At the end, the immunological response of macrophages to cryptococcal cells in the presence or absence of CAS was also measured. Here, cryptococcal cells were suspended in fresh RPMI 1640 medium that contained twice the desired final concentration of CAS (844 μg/ml) or in medium alone (without CAS). A coculture was prepared by adding 100 μl of the cryptococcal cells to seeded macrophages (1:1 [vol/vol]) at an effector/target ratio of 1:1. The plate was incubated for 6 h at 37°C in a 5% CO₂ incubator. After the incubation period, the supernatants were collected and kept for cytokine ELISAs, i.e., IFN-γ and IL-6. Following this, 100 μl of the supernatant (separately obtained from cocultures with or without CAS) was transferred to wells of a sterile microtiter plate specific for IFN-γ or IL-6 (BioLegend, USA). The supernatants were then treated according to the respective manufacturer's protocol. The OD₄₅₀ of the plates was measured using a Biochrom EZ spectrophotometer.

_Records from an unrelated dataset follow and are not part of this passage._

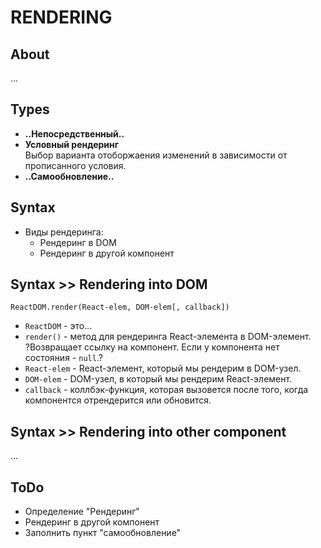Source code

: # RENDERING

## About
...

## Types
- __..Непосредственный..__
- __Условный рендеринг__  
Выбор варианта отоборжаения изменений в зависимости от прописанного условия.
- __..Самообновление..__

## Syntax
- Виды рендеринга:
  - Рендеринг в DOM
  - Рендеринг в другой компонент

## Syntax >> Rendering into DOM
```
ReactDOM.render(React-elem, DOM-elem[, callback])
```
- `ReactDOM` - это...
- `render()` - метод для рендеринга React-элемента в DOM-элемент.  
?Возвращает ссылку на компонент. Если у компонента нет состояния - `null`.?
- `React-elem` - React-элемент, который мы рендерим в DOM-узел.
- `DOM-elem` - DOM-узел, в который мы рендерим React-элемент.
- `callback` - коллбэк-функция, которая вызовется после того, когда компонентся отрендерится или обновится.

## Syntax >> Rendering into other component
...

## ToDo
- Определение "Рендеринг"
- Рендеринг в другой компонент
- Заполнить пункт "самообновление"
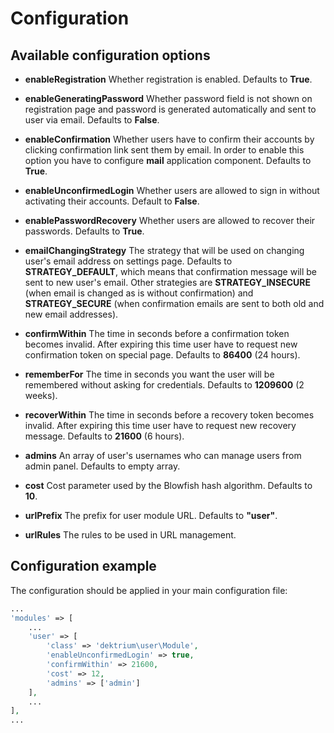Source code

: Configuration
=============

Available configuration options
-------------------------------

- **enableRegistration** Whether registration is enabled. Defaults to **True**.

- **enableGeneratingPassword** Whether password field is not shown on registration page and password is generated
 automatically and sent to user via email. Defaults to **False**.

- **enableConfirmation** Whether users have to confirm their accounts by clicking confirmation link sent them by email.
 In order to enable this option you have to configure **mail** application component. Defaults to **True**.

- **enableUnconfirmedLogin** Whether users are allowed to sign in without activating their accounts. Default to **False**.

- **enablePasswordRecovery** Whether users are allowed to recover their passwords. Defaults to **True**.

- **emailChangingStrategy** The strategy that will be used on changing user's email address on settings page. Defaults
 to **STRATEGY_DEFAULT**, which means that confirmation message will be sent to new user's email. Other strategies are
 **STRATEGY_INSECURE** (when email is changed as is without confirmation) and **STRATEGY_SECURE** (when confirmation
 emails are sent to both old and new email addresses).

- **confirmWithin** The time in seconds before a confirmation token becomes invalid. After expiring this time user have
 to request new confirmation token on special page. Defaults to **86400** (24 hours).

- **rememberFor** The time in seconds you want the user will be remembered without asking for credentials. Defaults
  to **1209600** (2 weeks).

- **recoverWithin** The time in seconds before a recovery token becomes invalid. After expiring this time user
  have to request new recovery message. Defaults to **21600** (6 hours).

- **admins** An array of user's usernames who can manage users from admin panel. Defaults to empty array.

- **cost** Cost parameter used by the Blowfish hash algorithm. Defaults to **10**.

- **urlPrefix** The prefix for user module URL. Defaults to **"user"**.

- **urlRules** The rules to be used in URL management.


Configuration example
---------------------

The configuration should be applied in your main configuration file:


```php
...
'modules' => [
    ...
    'user' => [
        'class' => 'dektrium\user\Module',
        'enableUnconfirmedLogin' => true,
        'confirmWithin' => 21600,
        'cost' => 12,
        'admins' => ['admin']
    ],
    ...
],
...
```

Statistical analysis.All data represent mean values of three biological replicates for each strain studied, unless stated otherwise. Where appropriate, standard deviations (SDs) and Student's t tests were calculated to determine the statistical significance of data for the different experimental conditions. P values of ≤0.05 were regarded as statistically significant.